You just installed a shiny new fresh install of Linux mint. What are your must install apps/tools?
Gimp, Oh my ZSH and VS Code.
Xournalpp - a fantastic tool for journalling (on X/twitter) your peeing habits.
Wezterm - a utility for tracking the term limits of Wez Anderson style presidencies
Whatever you need to be productive.
➕ 💯
This is the correct answer. 👆
Not one of the other replies (so far) addresses the question to the OP: “What do you want to accomplish with the machine?”.
🤷♂️ 🤦♀️
Brilliant.
This is like somebody asking you what you want for breakfast, and you say “Food”.
I’m not sure if you’re being sarcastic, observant, or something else. There have been many a meal where I was asked what I wanted to eat and it’s rare that I go beyond the words “surprise me”, knowing full well that the person asking would eat the same as I was offered, making the “surprise”, less of a risk and more of an adventure.
In this case, OP asked a completely unanswerable question to which there was absolutely no reasonable answer, since we know nothing about the person, their interests, their experience, the hardware they have access to, or anything remotely resembling a needs analysis.

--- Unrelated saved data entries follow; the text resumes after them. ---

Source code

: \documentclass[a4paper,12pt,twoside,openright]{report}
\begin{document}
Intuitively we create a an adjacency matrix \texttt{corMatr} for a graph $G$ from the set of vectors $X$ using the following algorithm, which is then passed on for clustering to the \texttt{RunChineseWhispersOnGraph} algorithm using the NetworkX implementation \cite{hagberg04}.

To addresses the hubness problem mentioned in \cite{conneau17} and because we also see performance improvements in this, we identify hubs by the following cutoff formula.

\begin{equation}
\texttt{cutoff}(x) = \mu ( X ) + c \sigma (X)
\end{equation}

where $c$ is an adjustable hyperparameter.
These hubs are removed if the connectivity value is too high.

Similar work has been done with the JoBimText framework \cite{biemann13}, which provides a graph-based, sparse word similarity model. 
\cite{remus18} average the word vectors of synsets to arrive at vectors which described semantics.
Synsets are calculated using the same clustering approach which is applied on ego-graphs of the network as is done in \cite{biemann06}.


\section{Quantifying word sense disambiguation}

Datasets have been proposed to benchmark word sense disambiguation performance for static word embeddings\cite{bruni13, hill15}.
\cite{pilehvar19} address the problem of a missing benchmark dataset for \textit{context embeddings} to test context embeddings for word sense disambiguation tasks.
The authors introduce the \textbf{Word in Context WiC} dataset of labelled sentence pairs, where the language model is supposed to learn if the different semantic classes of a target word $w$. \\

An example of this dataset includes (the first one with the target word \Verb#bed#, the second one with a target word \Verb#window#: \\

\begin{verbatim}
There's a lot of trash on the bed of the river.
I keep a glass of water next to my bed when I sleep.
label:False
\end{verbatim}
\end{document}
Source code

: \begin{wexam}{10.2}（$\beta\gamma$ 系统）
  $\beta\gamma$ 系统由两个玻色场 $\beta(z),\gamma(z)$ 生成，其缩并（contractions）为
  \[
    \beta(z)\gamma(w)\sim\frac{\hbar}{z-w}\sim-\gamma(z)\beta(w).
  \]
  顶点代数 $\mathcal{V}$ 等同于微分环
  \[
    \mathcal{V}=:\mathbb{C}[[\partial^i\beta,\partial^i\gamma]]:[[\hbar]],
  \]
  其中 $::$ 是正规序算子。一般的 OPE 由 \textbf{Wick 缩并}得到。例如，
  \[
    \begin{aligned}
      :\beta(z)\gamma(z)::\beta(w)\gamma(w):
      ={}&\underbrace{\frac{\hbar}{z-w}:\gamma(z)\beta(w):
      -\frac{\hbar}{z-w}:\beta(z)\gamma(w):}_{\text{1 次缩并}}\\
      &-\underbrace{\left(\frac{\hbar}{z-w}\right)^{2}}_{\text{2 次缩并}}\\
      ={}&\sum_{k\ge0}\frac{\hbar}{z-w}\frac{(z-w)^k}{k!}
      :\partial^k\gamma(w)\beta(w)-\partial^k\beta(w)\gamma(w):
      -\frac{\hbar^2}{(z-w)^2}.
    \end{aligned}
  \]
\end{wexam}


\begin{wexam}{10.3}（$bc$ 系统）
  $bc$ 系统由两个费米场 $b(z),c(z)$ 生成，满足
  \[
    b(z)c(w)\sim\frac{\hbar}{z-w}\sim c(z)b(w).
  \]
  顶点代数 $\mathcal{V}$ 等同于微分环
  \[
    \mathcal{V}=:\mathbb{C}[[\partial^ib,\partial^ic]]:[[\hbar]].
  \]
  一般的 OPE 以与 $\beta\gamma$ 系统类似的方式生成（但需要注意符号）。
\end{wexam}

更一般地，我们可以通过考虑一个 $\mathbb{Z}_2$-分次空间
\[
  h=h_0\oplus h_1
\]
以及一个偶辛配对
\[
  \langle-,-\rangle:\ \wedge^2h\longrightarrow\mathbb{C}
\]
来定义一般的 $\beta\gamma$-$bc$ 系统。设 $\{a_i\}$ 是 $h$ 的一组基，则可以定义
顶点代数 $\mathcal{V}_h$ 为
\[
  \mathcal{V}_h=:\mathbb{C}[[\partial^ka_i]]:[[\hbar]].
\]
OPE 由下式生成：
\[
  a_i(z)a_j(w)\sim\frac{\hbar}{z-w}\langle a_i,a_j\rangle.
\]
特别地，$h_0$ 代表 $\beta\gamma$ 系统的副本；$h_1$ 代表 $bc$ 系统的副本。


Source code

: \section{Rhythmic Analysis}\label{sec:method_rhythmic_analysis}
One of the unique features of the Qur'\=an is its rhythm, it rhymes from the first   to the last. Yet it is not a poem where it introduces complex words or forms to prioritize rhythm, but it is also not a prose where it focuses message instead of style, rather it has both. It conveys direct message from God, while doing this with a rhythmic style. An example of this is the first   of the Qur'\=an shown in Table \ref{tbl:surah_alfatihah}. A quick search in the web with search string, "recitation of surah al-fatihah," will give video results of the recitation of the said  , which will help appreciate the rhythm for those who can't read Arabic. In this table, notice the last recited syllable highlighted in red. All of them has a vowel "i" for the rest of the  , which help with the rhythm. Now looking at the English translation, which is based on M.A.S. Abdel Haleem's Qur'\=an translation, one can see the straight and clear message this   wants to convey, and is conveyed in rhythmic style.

So, even my answer, generic and random as it might appear, was based on how I use a computer, namely, to be productive. I’ve been using them for over 40 years, mostly like that, with some sojourns into art and personal expression, not nearly worthy of public scrutiny, but not specifically “productive” as such.
So … what were you attempting to say?
Potentially unpopular opinion: a bunch of rust replacements for the common terminal utilities: eza, bat, dust, fd, helix. Also fish and nushell, yt-dlp, and some of my favorite programming languages.
All of these alternatives and you missed the best one ripgrep (rg). The other ones in my opinion are nice to have. Recursive multi-threaded grep that respects gitignore files is a must for me.
Here’s an exhaustive list of modern replacements:
https://github.com/ibraheemdev/modern-unix/blob/master/README.md
I also do this. There are some utilities I’d like to see included directly into most *nix distributions, like fd.
I use bin to manage the utilities, and can setup a new install by just bringing he binary and config. It works great–I highly recommend it.